Trump's tariffs on $200 billion in Chinese goods were originally suppose to increase from 10 to 25 percent on January 1st, but the increase was delayed after the G20 meeting between Trump and Chinese President Xi Jinping.
The increase was delayed for 90 days and, to cement that window of time, the Trump regime has chosen a new and very specific deadline.
WASHINGTON (Reuters) - The U.S. Trade Representative’s office on Friday officially changed the scheduled date of a tariff rate increase on $200 billion worth of Chinese goods to 12:01 a.m. EST (0501 GMT) on March 2, 2019 as the United States and China pursue talks on trade and intellectual property.

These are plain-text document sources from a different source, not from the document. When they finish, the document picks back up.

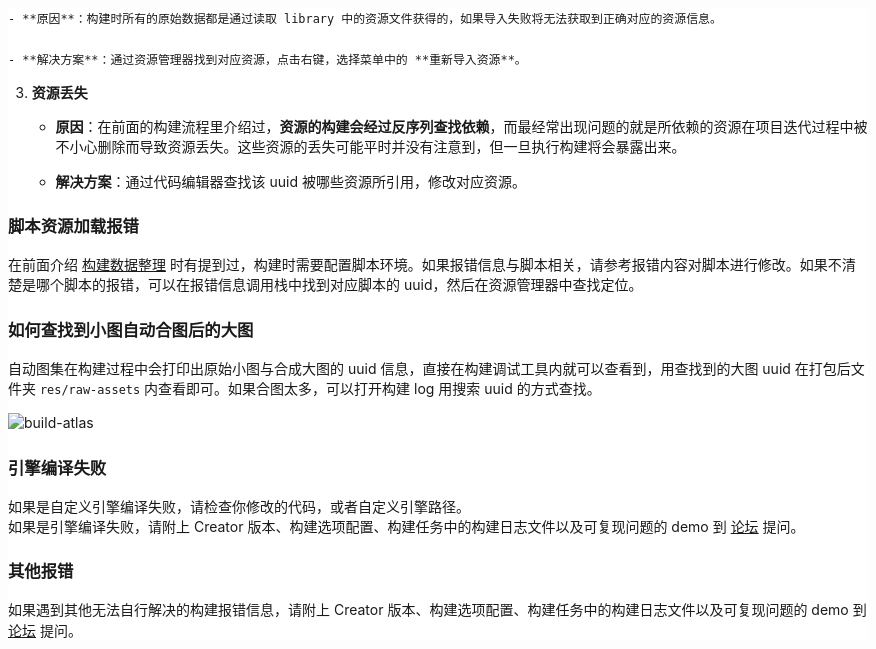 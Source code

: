     - **原因**：构建时所有的原始数据都是通过读取 library 中的资源文件获得的，如果导入失败将无法获取到正确对应的资源信息。

    - **解决方案**：通过资源管理器找到对应资源，点击右键，选择菜单中的 **重新导入资源**。

3. **资源丢失**

    - **原因**：在前面的构建流程里介绍过，**资源的构建会经过反序列查找依赖**，而最经常出现问题的就是所依赖的资源在项目迭代过程中被不小心删除而导致资源丢失。这些资源的丢失可能平时并没有注意到，但一旦执行构建将会暴露出来。

    - **解决方案**：通过代码编辑器查找该 uuid 被哪些资源所引用，修改对应资源。

### 脚本资源加载报错

在前面介绍 [构建数据整理](####构建数据整理) 时有提到过，构建时需要配置脚本环境。如果报错信息与脚本相关，请参考报错内容对脚本进行修改。如果不清楚是哪个脚本的报错，可以在报错信息调用栈中找到对应脚本的 uuid，然后在资源管理器中查找定位。

### 如何查找到小图自动合图后的大图

自动图集在构建过程中会打印出原始小图与合成大图的 uuid 信息，直接在构建调试工具内就可以查看到，用查找到的大图 uuid 在打包后文件夹 `res/raw-assets` 内查看即可。如果合图太多，可以打开构建 log 用搜索 uuid 的方式查找。

![build-atlas](./build-guide/build-atlas.jpg)





### 引擎编译失败

如果是自定义引擎编译失败，请检查你修改的代码，或者自定义引擎路径。<br>
如果是引擎编译失败，请附上 Creator 版本、构建选项配置、构建任务中的构建日志文件以及可复现问题的 demo 到 [论坛](https://forum.cocos.org/c/58) 提问。

### 其他报错

如果遇到其他无法自行解决的构建报错信息，请附上 Creator 版本、构建选项配置、构建任务中的构建日志文件以及可复现问题的 demo 到 [论坛](https://forum.cocos.org/c/58) 提问。

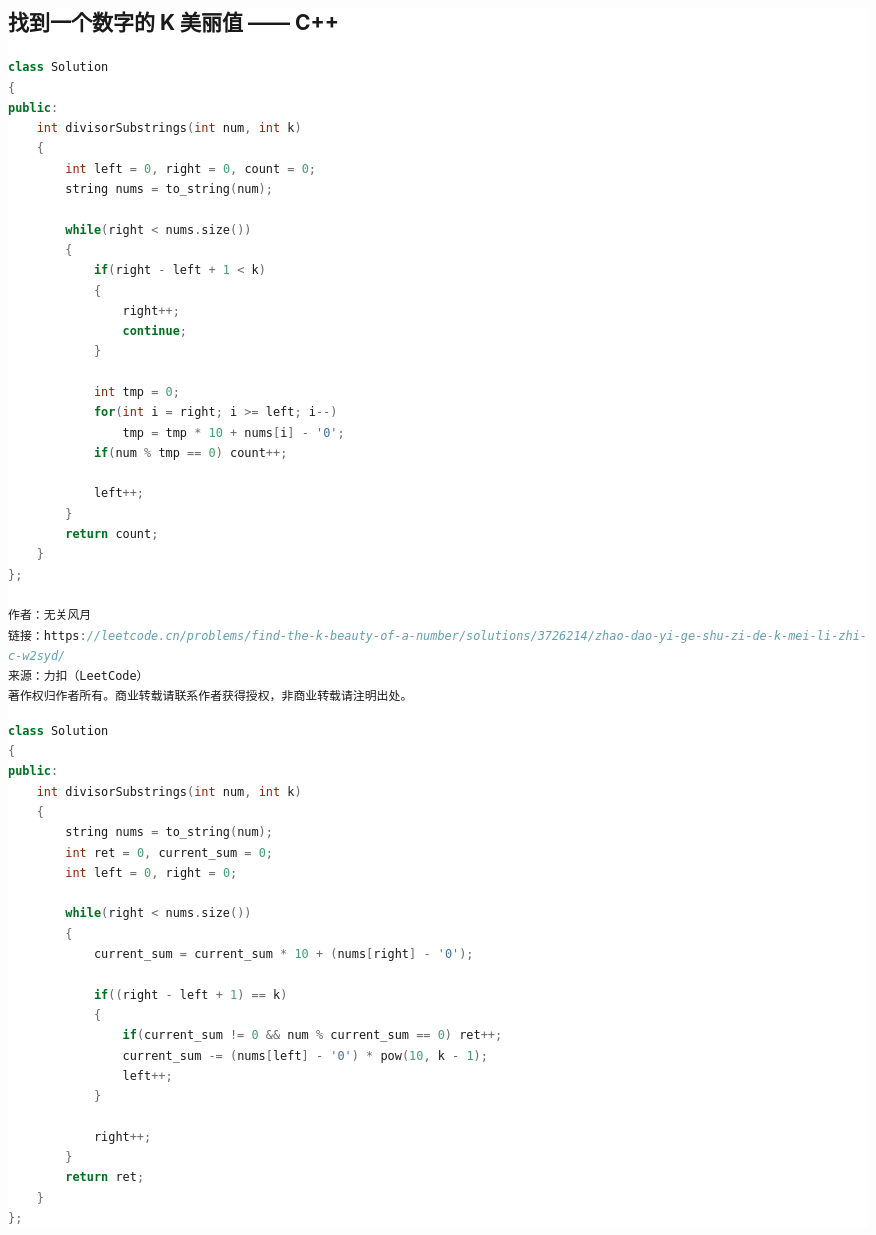 ## 找到一个数字的 K 美丽值 —— C++

```C++
class Solution 
{
public:
    int divisorSubstrings(int num, int k) 
    {
        int left = 0, right = 0, count = 0;
        string nums = to_string(num);

        while(right < nums.size())
        {
            if(right - left + 1 < k) 
            {
                right++;
                continue;
            }

            int tmp = 0;
            for(int i = right; i >= left; i--)
                tmp = tmp * 10 + nums[i] - '0';
            if(num % tmp == 0) count++;

            left++;
        }
        return count;
    }
};

作者：无关风月
链接：https://leetcode.cn/problems/find-the-k-beauty-of-a-number/solutions/3726214/zhao-dao-yi-ge-shu-zi-de-k-mei-li-zhi-c-w2syd/
来源：力扣（LeetCode）
著作权归作者所有。商业转载请联系作者获得授权，非商业转载请注明出处。
```

```C++
class Solution 
{
public:
    int divisorSubstrings(int num, int k) 
    {
        string nums = to_string(num);
        int ret = 0, current_sum = 0;
        int left = 0, right = 0;
        
        while(right < nums.size())
        {
            current_sum = current_sum * 10 + (nums[right] - '0');
            
            if((right - left + 1) == k)
            {
                if(current_sum != 0 && num % current_sum == 0) ret++;
                current_sum -= (nums[left] - '0') * pow(10, k - 1);
                left++;
            }

            right++;
        }    
        return ret;
    }
};
```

The change was made in a Federal Register filing from a previously scheduled effective date of Jan. 1, 2019 for the increase to 25 percent from 10 percent.

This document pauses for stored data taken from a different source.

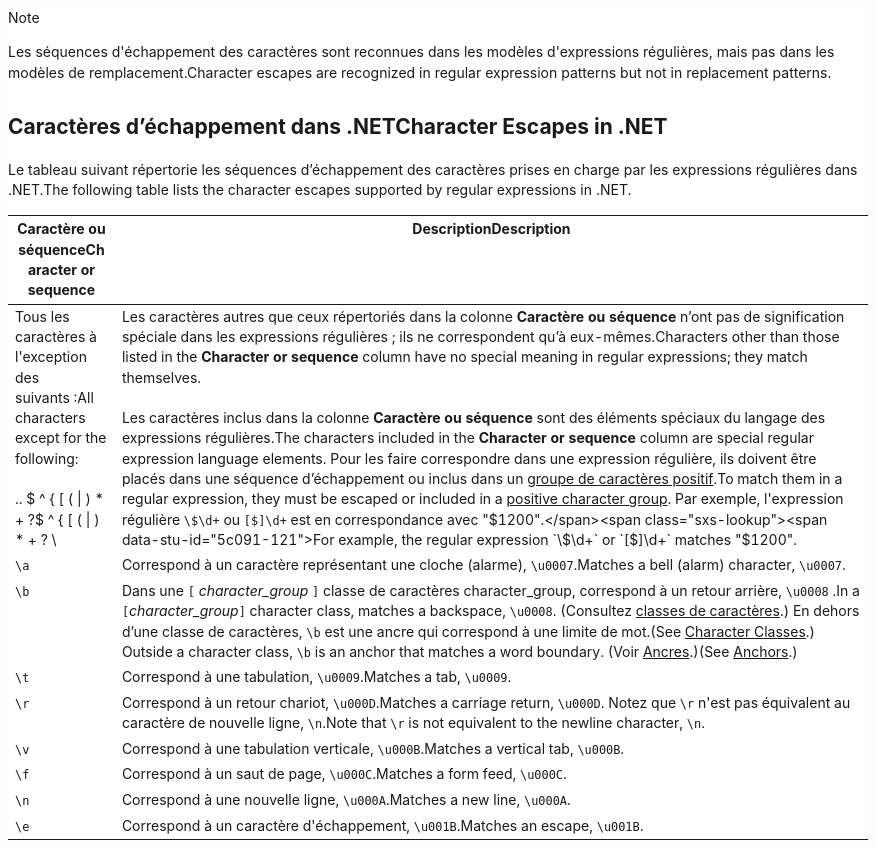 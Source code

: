 > [!NOTE]
> <span data-ttu-id="5c091-110">Les séquences d'échappement des caractères sont reconnues dans les modèles d'expressions régulières, mais pas dans les modèles de remplacement.</span><span class="sxs-lookup"><span data-stu-id="5c091-110">Character escapes are recognized in regular expression patterns but not in replacement patterns.</span></span>  
  
## <a name="character-escapes-in-net"></a><span data-ttu-id="5c091-111">Caractères d’échappement dans .NET</span><span class="sxs-lookup"><span data-stu-id="5c091-111">Character Escapes in .NET</span></span>  
 <span data-ttu-id="5c091-112">Le tableau suivant répertorie les séquences d’échappement des caractères prises en charge par les expressions régulières dans .NET.</span><span class="sxs-lookup"><span data-stu-id="5c091-112">The following table lists the character escapes supported by regular expressions in .NET.</span></span>  
  
|<span data-ttu-id="5c091-113">Caractère ou séquence</span><span class="sxs-lookup"><span data-stu-id="5c091-113">Character or sequence</span></span>|<span data-ttu-id="5c091-114">Description</span><span class="sxs-lookup"><span data-stu-id="5c091-114">Description</span></span>|  
|---------------------------|-----------------|  
|<span data-ttu-id="5c091-115">Tous les caractères à l'exception des suivants :</span><span class="sxs-lookup"><span data-stu-id="5c091-115">All characters except for the following:</span></span><br /><br /> <span data-ttu-id="5c091-116">.</span><span class="sxs-lookup"><span data-stu-id="5c091-116">.</span></span> <span data-ttu-id="5c091-117">$ ^ { [ ( &#124; ) \* + ?</span><span class="sxs-lookup"><span data-stu-id="5c091-117">$ ^ { [ ( &#124; ) \* + ?</span></span> \ |<span data-ttu-id="5c091-118">Les caractères autres que ceux répertoriés dans la colonne **Caractère ou séquence** n’ont pas de signification spéciale dans les expressions régulières ; ils ne correspondent qu’à eux-mêmes.</span><span class="sxs-lookup"><span data-stu-id="5c091-118">Characters other than those listed in the **Character or sequence** column have no special meaning in regular expressions; they match themselves.</span></span><br /><br /> <span data-ttu-id="5c091-119">Les caractères inclus dans la colonne **Caractère ou séquence** sont des éléments spéciaux du langage des expressions régulières.</span><span class="sxs-lookup"><span data-stu-id="5c091-119">The characters included in the **Character or sequence** column are special regular expression language elements.</span></span> <span data-ttu-id="5c091-120">Pour les faire correspondre dans une expression régulière, ils doivent être placés dans une séquence d’échappement ou inclus dans un [groupe de caractères positif](character-classes-in-regular-expressions.md).</span><span class="sxs-lookup"><span data-stu-id="5c091-120">To match them in a regular expression, they must be escaped or included in a [positive character group](character-classes-in-regular-expressions.md).</span></span> <span data-ttu-id="5c091-121">Par exemple, l'expression régulière `\$\d+` ou `[$]\d+` est en correspondance avec "$1200".</span><span class="sxs-lookup"><span data-stu-id="5c091-121">For example, the regular expression `\$\d+` or `[$]\d+` matches "$1200".</span></span>|  
|`\a`|<span data-ttu-id="5c091-122">Correspond à un caractère représentant une cloche (alarme), `\u0007`.</span><span class="sxs-lookup"><span data-stu-id="5c091-122">Matches a bell (alarm) character, `\u0007`.</span></span>|  
|`\b`|<span data-ttu-id="5c091-123">Dans une `[` *character_group* `]` classe de caractères character_group, correspond à un retour arrière, `\u0008` .</span><span class="sxs-lookup"><span data-stu-id="5c091-123">In a `[`*character_group*`]` character class, matches a backspace, `\u0008`.</span></span>  <span data-ttu-id="5c091-124">(Consultez [classes de caractères](character-classes-in-regular-expressions.md).) En dehors d’une classe de caractères, `\b` est une ancre qui correspond à une limite de mot.</span><span class="sxs-lookup"><span data-stu-id="5c091-124">(See [Character Classes](character-classes-in-regular-expressions.md).) Outside a character class, `\b` is an anchor that matches a word boundary.</span></span> <span data-ttu-id="5c091-125">(Voir [Ancres](anchors-in-regular-expressions.md).)</span><span class="sxs-lookup"><span data-stu-id="5c091-125">(See [Anchors](anchors-in-regular-expressions.md).)</span></span>|  
|`\t`|<span data-ttu-id="5c091-126">Correspond à une tabulation, `\u0009`.</span><span class="sxs-lookup"><span data-stu-id="5c091-126">Matches a tab, `\u0009`.</span></span>|  
|`\r`|<span data-ttu-id="5c091-127">Correspond à un retour chariot, `\u000D`.</span><span class="sxs-lookup"><span data-stu-id="5c091-127">Matches a carriage return, `\u000D`.</span></span> <span data-ttu-id="5c091-128">Notez que `\r` n'est pas équivalent au caractère de nouvelle ligne, `\n`.</span><span class="sxs-lookup"><span data-stu-id="5c091-128">Note that `\r` is not equivalent to the newline character, `\n`.</span></span>|  
|`\v`|<span data-ttu-id="5c091-129">Correspond à une tabulation verticale, `\u000B`.</span><span class="sxs-lookup"><span data-stu-id="5c091-129">Matches a vertical tab, `\u000B`.</span></span>|  
|`\f`|<span data-ttu-id="5c091-130">Correspond à un saut de page, `\u000C`.</span><span class="sxs-lookup"><span data-stu-id="5c091-130">Matches a form feed, `\u000C`.</span></span>|  
|`\n`|<span data-ttu-id="5c091-131">Correspond à une nouvelle ligne, `\u000A`.</span><span class="sxs-lookup"><span data-stu-id="5c091-131">Matches a new line, `\u000A`.</span></span>|  
|`\e`|<span data-ttu-id="5c091-132">Correspond à un caractère d'échappement, `\u001B`.</span><span class="sxs-lookup"><span data-stu-id="5c091-132">Matches an escape, `\u001B`.</span></span>|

The notice does not affect the 25 percent tariff rate already in place on $50 billion worth of Chinese technology items, including semiconductors, printed circuit boards and other electronic components, machinery and vehicles.

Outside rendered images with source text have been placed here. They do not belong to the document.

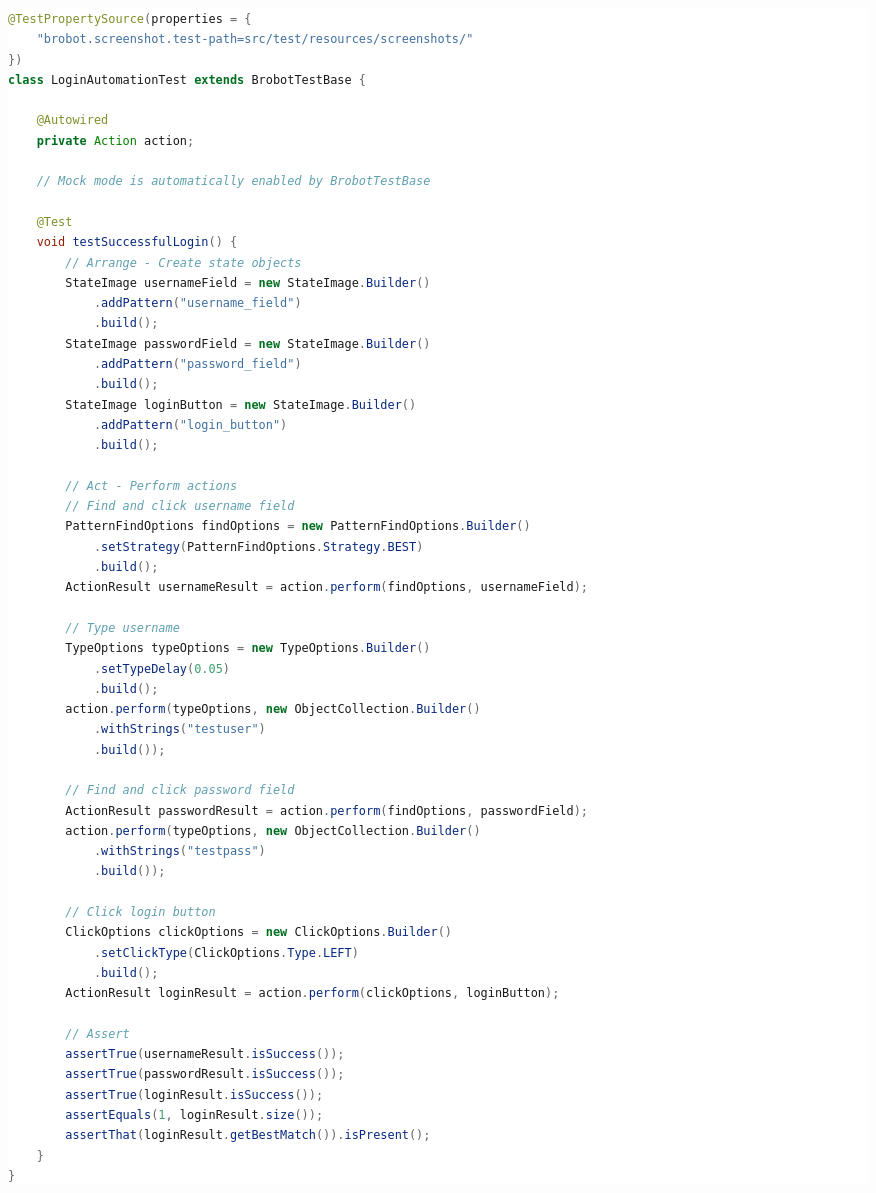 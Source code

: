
 ```java
@TestPropertySource(properties = {
    "brobot.screenshot.test-path=src/test/resources/screenshots/"
})
class LoginAutomationTest extends BrobotTestBase {

    @Autowired
    private Action action;
    
    // Mock mode is automatically enabled by BrobotTestBase
    
    @Test
    void testSuccessfulLogin() {
        // Arrange - Create state objects
        StateImage usernameField = new StateImage.Builder()
            .addPattern("username_field")
            .build();
        StateImage passwordField = new StateImage.Builder()
            .addPattern("password_field")
            .build();
        StateImage loginButton = new StateImage.Builder()
            .addPattern("login_button")
            .build();
        
        // Act - Perform actions
        // Find and click username field
        PatternFindOptions findOptions = new PatternFindOptions.Builder()
            .setStrategy(PatternFindOptions.Strategy.BEST)
            .build();
        ActionResult usernameResult = action.perform(findOptions, usernameField);
        
        // Type username
        TypeOptions typeOptions = new TypeOptions.Builder()
            .setTypeDelay(0.05)
            .build();
        action.perform(typeOptions, new ObjectCollection.Builder()
            .withStrings("testuser")
            .build());
        
        // Find and click password field
        ActionResult passwordResult = action.perform(findOptions, passwordField);
        action.perform(typeOptions, new ObjectCollection.Builder()
            .withStrings("testpass")
            .build());
        
        // Click login button
        ClickOptions clickOptions = new ClickOptions.Builder()
            .setClickType(ClickOptions.Type.LEFT)
            .build();
        ActionResult loginResult = action.perform(clickOptions, loginButton);
        
        // Assert
        assertTrue(usernameResult.isSuccess());
        assertTrue(passwordResult.isSuccess());
        assertTrue(loginResult.isSuccess());
        assertEquals(1, loginResult.size());
        assertThat(loginResult.getBestMatch()).isPresent();
    }
}
```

Specifying a deadline down to the last minute seems like something Trump's trade representative Robert Lighthizer personally thought up. I don't call him 'unhinged' for no reason.
With that said, this may or may not be a real deadline.
After announcing his initial delay, Trump justified it by claiming the Chinese would immediately resume large purchases of American agriculture, but that hasn't happened yet. And if Trump was willing to do that once, he could do it again.
The routine Trump strategy is to make big demands, abandon those demands at the last minute, sign a deal that includes no substantial changes, and then claim his big demands were met.